Social Network Analysis
Generally defined, Social Network Analysis (SNA) is the study of the structure of interaction as it occurs between persons and / or other social units. The goal of most SNA is to understand how these configurations of relationships relate to some phenomenon of interest, such as actor behaviours or attitudes. SNA uses mathematical tools like statistics, network theory, graph theory, or game theory.
SEEMI Project (March 2017 - February 2020)
In close synergy with POLISES, the SEEMI research project (Social-Ecological Effects of Microinsurance) has recently been granted funding by the German Research Foundation (DFG). With this project, we want to contribute to a much-needed enhanced understanding of the effects of microinsurance on social-ecological systems.

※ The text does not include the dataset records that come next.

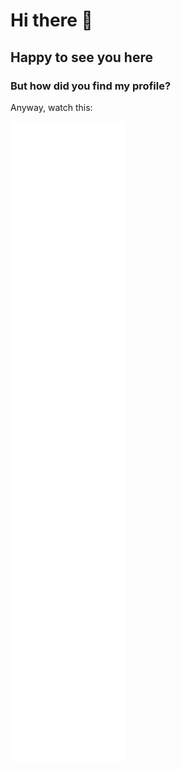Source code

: # Hi there 👋
## Happy to see you here

<script data-name="BMC-Widget" data-cfasync="false" src="https://cdnjs.buymeacoffee.com/1.0.0/widget.prod.min.js" data-id="raphaelraberger" data-description="Support me on Buy me a coffee!" data-message="" data-color="#5F7FFF" data-position="Right" data-x_margin="18" data-y_margin="18"></script>

### But how did you find my profile?
Anyway, watch this:

![Metrics](/github-metrics.svg)
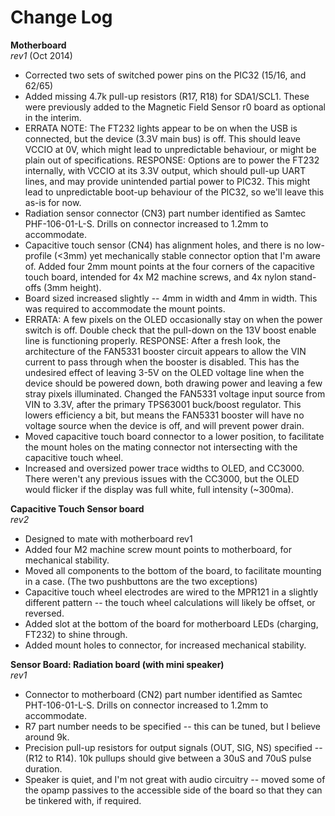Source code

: Change Log
======

**Motherboard**  
*rev1* (Oct 2014)
- Corrected two sets of switched power pins on the PIC32 (15/16, and 62/65)
- Added missing 4.7k pull-up resistors (R17, R18) for SDA1/SCL1.  These were previously added to the Magnetic Field Sensor r0 board as optional in the interim.  
- ERRATA NOTE: The FT232 lights appear to be on when the USB is connected, but the device (3.3V main bus) is off.  This should leave VCCIO at 0V, which might lead to unpredictable behaviour, or might be plain out of specifications. RESPONSE: Options are to power the FT232 internally, with VCCIO at its 3.3V output, which should pull-up UART lines, and may provide unintended partial power to PIC32.  This might lead to unpredictable boot-up behaviour of the PIC32, so we'll leave this as-is for now. 
- Radiation sensor connector (CN3) part number identified as Samtec PHF-106-01-L-S.  Drills on connector increased to 1.2mm to accommodate. 
- Capacitive touch sensor (CN4) has alignment holes, and there is no low-profile (<3mm) yet mechanically stable connector option that I'm aware of.  Added four 2mm mount points at the four corners of the capacitive touch board, intended for 4x M2 machine screws, and 4x nylon stand-offs (3mm height). 
- Board sized increased slightly -- 4mm in width and 4mm in width.  This was required to accommodate the mount points. 
- ERRATA: A few pixels on the OLED occasionally stay on when the power switch is off.  Double check that the pull-down on the 13V boost enable line is functioning properly.  RESPONSE: After a fresh look, the architecture of the FAN5331 booster circuit appears to allow the VIN current to pass through when the booster is disabled.  This has the undesired effect of leaving 3-5V on the OLED voltage line when the device should be powered down, both drawing power and leaving a few stray pixels illuminated.  Changed the FAN5331 voltage input source from VIN to 3.3V, after the primary TPS63001 buck/boost regulator.  This lowers efficiency a bit, but means the FAN5331 booster will have no voltage source when the device is off, and will prevent power drain. 
- Moved capacitive touch board connector to a lower position, to facilitate the mount holes on the mating connector not intersecting with the capacitive touch wheel. 
- Increased and oversized power trace widths to OLED, and CC3000.  There weren't any previous issues with the CC3000, but the OLED would flicker if the display was full white, full intensity (~300ma).  

**Capacitive Touch Sensor board**  
*rev2*
- Designed to mate with motherboard rev1
- Added four M2 machine screw mount points to motherboard, for mechanical stability. 
- Moved all components to the bottom of the board, to facilitate mounting in a case.  (The two pushbuttons are the two exceptions)
- Capacitive touch wheel electrodes are wired to the MPR121 in a slightly different pattern -- the touch wheel calculations will likely be offset, or reversed. 
- Added slot at the bottom of the board for motherboard LEDs (charging, FT232) to shine through. 
- Added mount holes to connector, for increased mechanical stability. 


**Sensor Board: Radiation board (with mini speaker)**  
*rev1*
- Connector to motherboard (CN2) part number identified as Samtec PHT-106-01-L-S.  Drills on connector increased to 1.2mm to accommodate.
- R7 part number needs to be specified -- this can be tuned, but I believe around 9k.
- Precision pull-up resistors for output signals (OUT, SIG, NS) specified -- (R12 to R14). 10k pullups should give between a 30uS and 70uS pulse duration. 
- Speaker is quiet, and I'm not great with audio circuitry -- moved some of the opamp passives to the accessible side of the board so that they can be tinkered with, if required. 

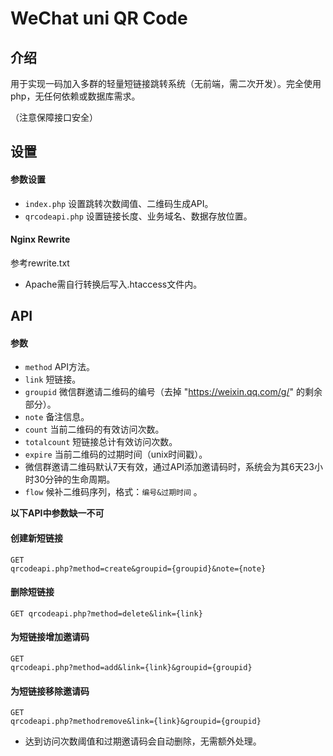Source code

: # WeChat uni QR Code
## 介绍
用于实现一码加入多群的轻量短链接跳转系统（无前端，需二次开发）。完全使用php，无任何依赖或数据库需求。

（注意保障接口安全）
## 设置
#### 参数设置
* <code>index.php</code> 设置跳转次数阈值、二维码生成API。
* <code>qrcodeapi.php</code> 设置链接长度、业务域名、数据存放位置。
#### Nginx Rewrite
参考rewrite.txt
* Apache需自行转换后写入.htaccess文件内。
## API
#### 参数
* <code>method</code> API方法。
* <code>link</code> 短链接。
* <code>groupid</code> 微信群邀请二维码的编号（去掉 "https://weixin.qq.com/g/" 的剩余部分）。
* <code>note</code> 备注信息。
* <code>count</code> 当前二维码的有效访问次数。
* <code>totalcount</code> 短链接总计有效访问次数。
* <code>expire</code> 当前二维码的过期时间（unix时间戳）。
 * 微信群邀请二维码默认7天有效，通过API添加邀请码时，系统会为其6天23小时30分钟的生命周期。
* <code>flow</code> 候补二维码序列，格式：<code>编号&过期时间</code> 。

**以下API中参数缺一不可**
#### 创建新短链接
<code>GET qrcodeapi.php?method=create&groupid={groupid}&note={note}</code>
#### 删除短链接
<code>GET qrcodeapi.php?method=delete&link={link}</code>
#### 为短链接增加邀请码
<code>GET qrcodeapi.php?method=add&link={link}&groupid={groupid}</code>
#### 为短链接移除邀请码
<code>GET qrcodeapi.php?methodremove&link={link}&groupid={groupid}</code>
* 达到访问次数阈值和过期邀请码会自动删除，无需额外处理。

Specifically, we will address the following research questions:
- Under which conditions will microinsurance crowd out informal safety nets? Could this decrease communal welfare and exacerbate social inequalities?
- Under which circumstances can microinsurance act as a sensible complement to informal safety nets?

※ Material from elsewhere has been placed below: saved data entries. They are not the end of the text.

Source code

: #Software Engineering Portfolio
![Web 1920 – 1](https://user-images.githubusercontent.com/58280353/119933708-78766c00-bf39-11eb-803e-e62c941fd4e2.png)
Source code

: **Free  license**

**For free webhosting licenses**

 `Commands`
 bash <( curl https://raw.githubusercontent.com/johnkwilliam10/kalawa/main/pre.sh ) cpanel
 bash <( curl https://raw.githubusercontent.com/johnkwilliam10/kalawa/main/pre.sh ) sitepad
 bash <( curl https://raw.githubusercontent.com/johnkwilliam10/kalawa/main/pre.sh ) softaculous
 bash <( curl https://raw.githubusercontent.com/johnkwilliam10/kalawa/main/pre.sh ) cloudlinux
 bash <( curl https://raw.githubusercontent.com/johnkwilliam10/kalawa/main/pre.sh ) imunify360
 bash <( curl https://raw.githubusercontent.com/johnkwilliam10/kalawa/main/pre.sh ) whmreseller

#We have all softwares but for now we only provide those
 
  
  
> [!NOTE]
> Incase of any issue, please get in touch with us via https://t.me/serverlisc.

- Will land users change their land use strategies given access to microinsurance? Under which conditions will this lead to a degradation of natural resources?
- Can microinsurance schemes enhance land users’ resilience to shocks in the presence of global change processes such as climate change?
To address these questions, we will combine the approach of agent-based modelling with social network analysis to develop a stylized dynamic simulation model. The innovation of this approach is that it simultaneously takes into consideration feedbacks in the social-ecological system, interactions between actors, and changes in social structures. Our model-based analysis is guided by two case studies: (a) drought insurance in Kenya and Ethiopia and (b) health insurance in Cambodia. With these case studies, our analysis comprises shocks of different magnitude.
Thanks to our systematic approach of gradually increasing complexity, we expect an original contribution to knowledge on two levels. First, we offer process-based explanations of empirically observable patterns from the case studies; and second, we advance a thorough understanding of the effects of microinsurance at the systems level – particularly regarding the relevance of social-ecological feedbacks.